'''

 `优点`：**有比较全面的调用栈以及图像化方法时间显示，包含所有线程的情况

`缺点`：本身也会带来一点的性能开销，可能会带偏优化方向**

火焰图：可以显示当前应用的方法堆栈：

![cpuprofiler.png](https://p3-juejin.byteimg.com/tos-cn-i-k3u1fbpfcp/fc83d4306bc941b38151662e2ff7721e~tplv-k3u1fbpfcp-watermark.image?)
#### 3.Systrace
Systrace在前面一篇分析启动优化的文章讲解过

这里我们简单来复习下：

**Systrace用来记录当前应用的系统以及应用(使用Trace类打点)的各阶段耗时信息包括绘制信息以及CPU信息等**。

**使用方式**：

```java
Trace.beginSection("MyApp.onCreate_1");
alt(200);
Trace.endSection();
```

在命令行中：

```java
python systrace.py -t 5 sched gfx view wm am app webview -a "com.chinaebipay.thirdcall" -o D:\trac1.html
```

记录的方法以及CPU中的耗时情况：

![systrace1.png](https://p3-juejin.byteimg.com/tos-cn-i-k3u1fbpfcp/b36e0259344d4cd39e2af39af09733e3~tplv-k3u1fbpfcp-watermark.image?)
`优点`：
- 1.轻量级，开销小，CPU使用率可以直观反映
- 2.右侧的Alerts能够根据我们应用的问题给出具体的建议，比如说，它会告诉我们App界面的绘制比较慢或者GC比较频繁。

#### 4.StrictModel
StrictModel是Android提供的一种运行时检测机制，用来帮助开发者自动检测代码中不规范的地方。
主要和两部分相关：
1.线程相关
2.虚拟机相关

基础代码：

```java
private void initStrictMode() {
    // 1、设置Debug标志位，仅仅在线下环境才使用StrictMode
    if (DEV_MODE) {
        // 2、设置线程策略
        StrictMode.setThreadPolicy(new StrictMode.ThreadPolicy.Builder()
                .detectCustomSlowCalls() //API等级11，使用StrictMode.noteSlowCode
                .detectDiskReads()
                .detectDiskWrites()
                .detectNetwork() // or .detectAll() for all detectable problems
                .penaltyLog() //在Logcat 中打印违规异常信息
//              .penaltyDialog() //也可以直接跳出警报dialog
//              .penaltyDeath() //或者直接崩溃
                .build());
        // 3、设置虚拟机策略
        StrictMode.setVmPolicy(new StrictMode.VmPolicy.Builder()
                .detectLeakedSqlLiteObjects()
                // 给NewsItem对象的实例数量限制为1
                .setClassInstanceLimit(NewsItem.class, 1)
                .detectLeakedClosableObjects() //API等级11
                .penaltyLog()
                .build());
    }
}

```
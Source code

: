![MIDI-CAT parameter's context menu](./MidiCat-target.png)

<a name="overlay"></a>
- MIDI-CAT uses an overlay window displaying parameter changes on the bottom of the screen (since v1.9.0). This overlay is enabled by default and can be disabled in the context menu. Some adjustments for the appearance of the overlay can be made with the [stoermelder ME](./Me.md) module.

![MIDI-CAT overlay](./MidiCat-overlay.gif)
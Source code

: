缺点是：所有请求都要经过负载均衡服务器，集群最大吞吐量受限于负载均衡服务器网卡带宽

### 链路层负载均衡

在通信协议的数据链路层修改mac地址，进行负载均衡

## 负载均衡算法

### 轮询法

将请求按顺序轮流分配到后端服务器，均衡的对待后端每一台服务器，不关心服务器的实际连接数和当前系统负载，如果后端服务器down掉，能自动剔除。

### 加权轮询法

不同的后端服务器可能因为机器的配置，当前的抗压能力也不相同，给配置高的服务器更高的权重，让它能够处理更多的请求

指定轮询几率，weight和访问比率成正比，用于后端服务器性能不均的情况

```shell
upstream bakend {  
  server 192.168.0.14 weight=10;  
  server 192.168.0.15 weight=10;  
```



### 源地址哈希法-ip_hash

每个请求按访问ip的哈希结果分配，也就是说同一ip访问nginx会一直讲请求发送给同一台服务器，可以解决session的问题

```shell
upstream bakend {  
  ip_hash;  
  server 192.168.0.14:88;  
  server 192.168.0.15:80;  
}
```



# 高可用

'''

_PROBLEM REQUIREMENTS_
Please write out the entries exactly, keeping every line intact.

_SOLUTION_
 `优点`：**有比较全面的调用栈以及图像化方法时间显示，包含所有线程的情况

`缺点`：本身也会带来一点的性能开销，可能会带偏优化方向**

火焰图：可以显示当前应用的方法堆栈：

![cpuprofiler.png](https://p3-juejin.byteimg.com/tos-cn-i-k3u1fbpfcp/fc83d4306bc941b38151662e2ff7721e~tplv-k3u1fbpfcp-watermark.image?)
#### 3.Systrace
Systrace在前面一篇分析启动优化的文章讲解过

这里我们简单来复习下：

**Systrace用来记录当前应用的系统以及应用(使用Trace类打点)的各阶段耗时信息包括绘制信息以及CPU信息等**。

**使用方式**：

```java
Trace.beginSection("MyApp.onCreate_1");
alt(200);
Trace.endSection();
```

在命令行中：

```java
python systrace.py -t 5 sched gfx view wm am app webview -a "com.chinaebipay.thirdcall" -o D:\trac1.html
```

记录的方法以及CPU中的耗时情况：

![systrace1.png](https://p3-juejin.byteimg.com/tos-cn-i-k3u1fbpfcp/b36e0259344d4cd39e2af39af09733e3~tplv-k3u1fbpfcp-watermark.image?)
`优点`：
- 1.轻量级，开销小，CPU使用率可以直观反映
- 2.右侧的Alerts能够根据我们应用的问题给出具体的建议，比如说，它会告诉我们App界面的绘制比较慢或者GC比较频繁。

#### 4.StrictModel
StrictModel是Android提供的一种运行时检测机制，用来帮助开发者自动检测代码中不规范的地方。
主要和两部分相关：
1.线程相关
2.虚拟机相关

基础代码：

```java
private void initStrictMode() {
    // 1、设置Debug标志位，仅仅在线下环境才使用StrictMode
    if (DEV_MODE) {
        // 2、设置线程策略
        StrictMode.setThreadPolicy(new StrictMode.ThreadPolicy.Builder()
                .detectCustomSlowCalls() //API等级11，使用StrictMode.noteSlowCode
                .detectDiskReads()
                .detectDiskWrites()
                .detectNetwork() // or .detectAll() for all detectable problems
                .penaltyLog() //在Logcat 中打印违规异常信息
//              .penaltyDialog() //也可以直接跳出警报dialog
//              .penaltyDeath() //或者直接崩溃
                .build());
        // 3、设置虚拟机策略
        StrictMode.setVmPolicy(new StrictMode.VmPolicy.Builder()
                .detectLeakedSqlLiteObjects()
                // 给NewsItem对象的实例数量限制为1
                .setClassInstanceLimit(NewsItem.class, 1)
                .detectLeakedClosableObjects() //API等级11
                .penaltyLog()
                .build());
    }
}

```
Source code

:![MIDI-CAT parameter's context menu](./MidiCat-target.png)

<a name="overlay"></a>
- MIDI-CAT uses an overlay window displaying parameter changes on the bottom of the screen (since v1.9.0). This overlay is enabled by default and can be disabled in the context menu. Some adjustments for the appearance of the overlay can be made with the [stoermelder ME](./Me.md) module.

![MIDI-CAT overlay](./MidiCat-overlay.gif)
Source code

:缺点是：所有请求都要经过负载均衡服务器，集群最大吞吐量受限于负载均衡服务器网卡带宽

### 链路层负载均衡

在通信协议的数据链路层修改mac地址，进行负载均衡

## 负载均衡算法

### 轮询法

将请求按顺序轮流分配到后端服务器，均衡的对待后端每一台服务器，不关心服务器的实际连接数和当前系统负载，如果后端服务器down掉，能自动剔除。

### 加权轮询法

不同的后端服务器可能因为机器的配置，当前的抗压能力也不相同，给配置高的服务器更高的权重，让它能够处理更多的请求

指定轮询几率，weight和访问比率成正比，用于后端服务器性能不均的情况

```shell
upstream bakend {  
  server 192.168.0.14 weight=10;  
  server 192.168.0.15 weight=10;  
```



### 源地址哈希法-ip_hash

每个请求按访问ip的哈希结果分配，也就是说同一ip访问nginx会一直讲请求发送给同一台服务器，可以解决session的问题

```shell
upstream bakend {  
  ip_hash;  
  server 192.168.0.14:88;  
  server 192.168.0.15:80;  
}
```



# 高可用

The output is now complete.